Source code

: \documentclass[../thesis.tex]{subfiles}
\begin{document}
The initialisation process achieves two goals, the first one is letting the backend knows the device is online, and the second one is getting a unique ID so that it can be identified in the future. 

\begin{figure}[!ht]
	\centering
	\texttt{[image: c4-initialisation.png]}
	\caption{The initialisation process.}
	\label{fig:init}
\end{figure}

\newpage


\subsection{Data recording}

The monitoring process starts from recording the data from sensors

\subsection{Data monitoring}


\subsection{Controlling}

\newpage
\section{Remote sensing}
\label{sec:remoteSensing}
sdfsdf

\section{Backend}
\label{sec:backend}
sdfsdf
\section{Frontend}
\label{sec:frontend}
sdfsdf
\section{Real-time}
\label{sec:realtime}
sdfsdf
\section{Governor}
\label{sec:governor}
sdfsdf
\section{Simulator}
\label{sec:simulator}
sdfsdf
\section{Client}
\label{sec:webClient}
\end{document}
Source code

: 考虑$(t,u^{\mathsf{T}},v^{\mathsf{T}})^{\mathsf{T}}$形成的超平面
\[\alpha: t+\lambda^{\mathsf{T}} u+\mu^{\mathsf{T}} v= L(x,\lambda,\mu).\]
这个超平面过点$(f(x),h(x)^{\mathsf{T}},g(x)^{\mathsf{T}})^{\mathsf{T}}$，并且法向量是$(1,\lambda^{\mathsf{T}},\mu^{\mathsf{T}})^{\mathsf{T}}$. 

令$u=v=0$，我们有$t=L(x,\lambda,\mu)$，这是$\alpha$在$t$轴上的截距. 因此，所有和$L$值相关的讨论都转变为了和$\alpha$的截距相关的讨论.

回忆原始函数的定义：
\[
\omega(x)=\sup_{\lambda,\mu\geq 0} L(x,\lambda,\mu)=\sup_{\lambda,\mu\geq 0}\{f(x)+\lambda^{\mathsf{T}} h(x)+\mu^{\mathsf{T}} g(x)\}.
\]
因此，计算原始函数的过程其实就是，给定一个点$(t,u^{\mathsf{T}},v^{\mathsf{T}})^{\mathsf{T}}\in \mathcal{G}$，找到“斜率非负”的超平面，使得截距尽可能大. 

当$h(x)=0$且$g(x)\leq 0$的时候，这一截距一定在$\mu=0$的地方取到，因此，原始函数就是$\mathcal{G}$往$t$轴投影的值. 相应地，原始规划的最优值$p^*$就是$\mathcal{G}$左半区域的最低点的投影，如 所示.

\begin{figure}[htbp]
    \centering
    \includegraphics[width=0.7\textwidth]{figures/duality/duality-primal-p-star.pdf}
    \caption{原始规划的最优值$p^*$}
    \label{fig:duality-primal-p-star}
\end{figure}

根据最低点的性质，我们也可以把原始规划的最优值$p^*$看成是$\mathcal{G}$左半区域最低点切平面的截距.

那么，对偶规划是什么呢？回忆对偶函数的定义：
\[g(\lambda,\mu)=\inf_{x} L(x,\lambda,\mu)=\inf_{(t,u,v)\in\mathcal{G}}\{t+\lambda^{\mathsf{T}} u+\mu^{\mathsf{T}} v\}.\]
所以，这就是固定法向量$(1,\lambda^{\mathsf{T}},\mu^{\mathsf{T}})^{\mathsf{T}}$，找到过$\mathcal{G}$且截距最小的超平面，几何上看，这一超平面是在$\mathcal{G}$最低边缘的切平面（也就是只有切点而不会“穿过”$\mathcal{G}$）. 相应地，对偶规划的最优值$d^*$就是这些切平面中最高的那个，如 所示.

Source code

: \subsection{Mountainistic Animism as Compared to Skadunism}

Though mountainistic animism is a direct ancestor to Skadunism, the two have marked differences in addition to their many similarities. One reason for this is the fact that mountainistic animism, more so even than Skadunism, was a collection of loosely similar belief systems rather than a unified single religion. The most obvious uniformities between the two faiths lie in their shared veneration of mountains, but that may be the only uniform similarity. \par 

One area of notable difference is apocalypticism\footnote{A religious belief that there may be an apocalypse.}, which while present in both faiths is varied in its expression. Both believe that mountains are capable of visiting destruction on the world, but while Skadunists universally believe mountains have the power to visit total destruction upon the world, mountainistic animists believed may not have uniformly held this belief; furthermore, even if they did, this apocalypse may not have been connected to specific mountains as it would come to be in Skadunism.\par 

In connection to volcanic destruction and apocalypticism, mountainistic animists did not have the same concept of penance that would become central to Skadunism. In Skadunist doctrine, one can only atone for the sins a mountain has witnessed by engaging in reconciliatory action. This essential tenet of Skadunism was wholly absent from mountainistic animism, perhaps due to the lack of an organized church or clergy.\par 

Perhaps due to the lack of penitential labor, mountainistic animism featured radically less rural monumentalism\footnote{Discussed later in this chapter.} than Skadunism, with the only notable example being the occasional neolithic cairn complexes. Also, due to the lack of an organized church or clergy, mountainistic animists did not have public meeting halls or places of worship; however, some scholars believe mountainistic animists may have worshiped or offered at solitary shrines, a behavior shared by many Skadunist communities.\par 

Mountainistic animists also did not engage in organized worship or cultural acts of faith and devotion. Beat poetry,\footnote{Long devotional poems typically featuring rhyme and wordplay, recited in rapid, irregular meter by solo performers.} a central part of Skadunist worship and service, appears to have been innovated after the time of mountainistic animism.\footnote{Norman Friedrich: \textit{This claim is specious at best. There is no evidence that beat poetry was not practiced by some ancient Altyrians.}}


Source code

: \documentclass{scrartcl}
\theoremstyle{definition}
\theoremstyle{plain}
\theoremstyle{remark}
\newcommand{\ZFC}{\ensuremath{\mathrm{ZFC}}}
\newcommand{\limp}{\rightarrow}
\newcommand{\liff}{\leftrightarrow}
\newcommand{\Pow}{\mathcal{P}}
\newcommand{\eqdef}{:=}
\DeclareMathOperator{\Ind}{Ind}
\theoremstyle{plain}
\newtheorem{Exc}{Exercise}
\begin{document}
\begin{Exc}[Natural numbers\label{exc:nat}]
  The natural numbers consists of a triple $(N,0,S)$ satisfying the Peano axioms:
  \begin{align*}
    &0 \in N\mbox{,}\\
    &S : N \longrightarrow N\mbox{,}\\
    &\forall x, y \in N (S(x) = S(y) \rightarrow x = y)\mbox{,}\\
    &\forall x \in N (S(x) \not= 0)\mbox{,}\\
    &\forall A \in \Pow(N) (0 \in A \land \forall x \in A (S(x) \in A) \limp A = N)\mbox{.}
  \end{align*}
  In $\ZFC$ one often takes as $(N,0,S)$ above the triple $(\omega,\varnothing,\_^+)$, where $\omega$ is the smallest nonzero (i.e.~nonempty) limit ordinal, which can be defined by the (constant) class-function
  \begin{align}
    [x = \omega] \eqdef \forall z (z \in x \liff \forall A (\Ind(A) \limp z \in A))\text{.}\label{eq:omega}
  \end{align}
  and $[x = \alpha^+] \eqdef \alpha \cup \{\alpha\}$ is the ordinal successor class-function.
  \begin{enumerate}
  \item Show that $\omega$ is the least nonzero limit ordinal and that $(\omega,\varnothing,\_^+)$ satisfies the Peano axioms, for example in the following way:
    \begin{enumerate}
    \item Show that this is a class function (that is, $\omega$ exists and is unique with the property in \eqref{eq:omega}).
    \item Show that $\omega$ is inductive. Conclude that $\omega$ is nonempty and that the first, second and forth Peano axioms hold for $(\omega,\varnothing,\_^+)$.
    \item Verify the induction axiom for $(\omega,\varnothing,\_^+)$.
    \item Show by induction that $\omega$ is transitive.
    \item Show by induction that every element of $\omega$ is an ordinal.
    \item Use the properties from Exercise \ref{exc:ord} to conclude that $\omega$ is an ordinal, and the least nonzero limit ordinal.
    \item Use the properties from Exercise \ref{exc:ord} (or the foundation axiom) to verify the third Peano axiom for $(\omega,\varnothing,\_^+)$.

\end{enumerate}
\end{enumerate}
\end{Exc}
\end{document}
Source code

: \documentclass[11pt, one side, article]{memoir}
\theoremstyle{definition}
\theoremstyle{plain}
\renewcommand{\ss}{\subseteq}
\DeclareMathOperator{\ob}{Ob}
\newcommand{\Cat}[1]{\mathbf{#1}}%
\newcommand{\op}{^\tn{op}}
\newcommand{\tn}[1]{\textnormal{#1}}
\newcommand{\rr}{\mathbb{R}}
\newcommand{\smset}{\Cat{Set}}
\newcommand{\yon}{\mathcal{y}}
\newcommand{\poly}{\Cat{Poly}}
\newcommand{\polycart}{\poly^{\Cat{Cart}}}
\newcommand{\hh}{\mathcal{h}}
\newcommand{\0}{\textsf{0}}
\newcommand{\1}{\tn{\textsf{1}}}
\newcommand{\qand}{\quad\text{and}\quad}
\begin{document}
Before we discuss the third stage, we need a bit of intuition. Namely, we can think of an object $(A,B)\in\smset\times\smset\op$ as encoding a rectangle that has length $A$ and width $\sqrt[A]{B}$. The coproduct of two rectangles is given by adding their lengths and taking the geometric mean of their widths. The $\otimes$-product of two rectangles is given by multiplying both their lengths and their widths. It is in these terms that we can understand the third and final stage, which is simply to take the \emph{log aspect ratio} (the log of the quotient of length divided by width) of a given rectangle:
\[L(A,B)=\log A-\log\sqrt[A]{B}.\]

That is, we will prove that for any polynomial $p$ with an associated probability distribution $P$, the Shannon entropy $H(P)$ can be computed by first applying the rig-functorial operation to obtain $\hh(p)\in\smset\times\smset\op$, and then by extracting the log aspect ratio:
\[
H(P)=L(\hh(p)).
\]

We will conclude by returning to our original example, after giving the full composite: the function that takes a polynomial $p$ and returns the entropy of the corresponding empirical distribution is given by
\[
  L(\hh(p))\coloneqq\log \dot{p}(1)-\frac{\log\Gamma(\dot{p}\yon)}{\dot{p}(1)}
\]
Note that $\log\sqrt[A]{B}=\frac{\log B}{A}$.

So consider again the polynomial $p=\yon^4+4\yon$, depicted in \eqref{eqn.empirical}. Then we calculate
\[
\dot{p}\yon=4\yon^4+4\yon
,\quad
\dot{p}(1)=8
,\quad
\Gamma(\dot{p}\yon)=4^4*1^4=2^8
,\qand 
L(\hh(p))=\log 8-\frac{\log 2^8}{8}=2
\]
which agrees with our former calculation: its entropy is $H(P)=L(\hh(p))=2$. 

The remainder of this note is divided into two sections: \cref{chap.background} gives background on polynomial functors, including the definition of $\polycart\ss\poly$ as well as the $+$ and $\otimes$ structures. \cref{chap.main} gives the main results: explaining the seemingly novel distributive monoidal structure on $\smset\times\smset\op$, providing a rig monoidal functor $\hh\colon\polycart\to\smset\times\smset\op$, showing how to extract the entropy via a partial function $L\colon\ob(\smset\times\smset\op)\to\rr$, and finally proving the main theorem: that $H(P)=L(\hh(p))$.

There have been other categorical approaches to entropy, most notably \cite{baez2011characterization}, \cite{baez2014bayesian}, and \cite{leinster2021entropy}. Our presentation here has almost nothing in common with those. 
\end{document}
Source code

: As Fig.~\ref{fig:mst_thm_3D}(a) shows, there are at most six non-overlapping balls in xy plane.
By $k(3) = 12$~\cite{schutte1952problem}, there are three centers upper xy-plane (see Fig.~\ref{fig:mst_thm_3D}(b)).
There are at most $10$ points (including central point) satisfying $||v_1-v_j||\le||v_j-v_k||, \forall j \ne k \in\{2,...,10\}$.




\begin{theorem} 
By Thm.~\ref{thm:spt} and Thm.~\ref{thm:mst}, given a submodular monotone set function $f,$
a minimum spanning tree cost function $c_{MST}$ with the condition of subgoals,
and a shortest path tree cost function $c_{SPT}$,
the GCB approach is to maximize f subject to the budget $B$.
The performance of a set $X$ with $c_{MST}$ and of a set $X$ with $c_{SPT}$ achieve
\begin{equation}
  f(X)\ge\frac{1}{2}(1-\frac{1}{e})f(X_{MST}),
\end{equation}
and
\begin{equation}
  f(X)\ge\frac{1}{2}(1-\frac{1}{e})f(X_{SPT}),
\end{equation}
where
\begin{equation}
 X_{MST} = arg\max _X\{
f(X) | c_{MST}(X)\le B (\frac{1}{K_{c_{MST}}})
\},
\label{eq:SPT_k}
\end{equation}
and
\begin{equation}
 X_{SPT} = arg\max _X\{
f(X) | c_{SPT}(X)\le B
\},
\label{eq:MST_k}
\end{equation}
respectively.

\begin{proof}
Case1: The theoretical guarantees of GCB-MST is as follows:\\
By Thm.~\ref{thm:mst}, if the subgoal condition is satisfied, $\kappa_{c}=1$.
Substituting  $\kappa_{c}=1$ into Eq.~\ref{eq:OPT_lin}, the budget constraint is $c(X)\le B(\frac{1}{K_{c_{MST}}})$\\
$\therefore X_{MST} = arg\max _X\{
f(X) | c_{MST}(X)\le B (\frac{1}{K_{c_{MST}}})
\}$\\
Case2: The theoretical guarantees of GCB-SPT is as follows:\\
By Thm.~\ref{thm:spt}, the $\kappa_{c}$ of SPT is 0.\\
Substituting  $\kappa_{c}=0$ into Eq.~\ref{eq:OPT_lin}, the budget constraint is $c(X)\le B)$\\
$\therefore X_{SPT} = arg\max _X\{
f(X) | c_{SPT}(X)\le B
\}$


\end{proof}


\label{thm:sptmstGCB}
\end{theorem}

WHAT TO PRODUCE: Reply with the number of lines in the entries that hold the word "plane", and add no other words.

EXERCISE SOLUTION: 2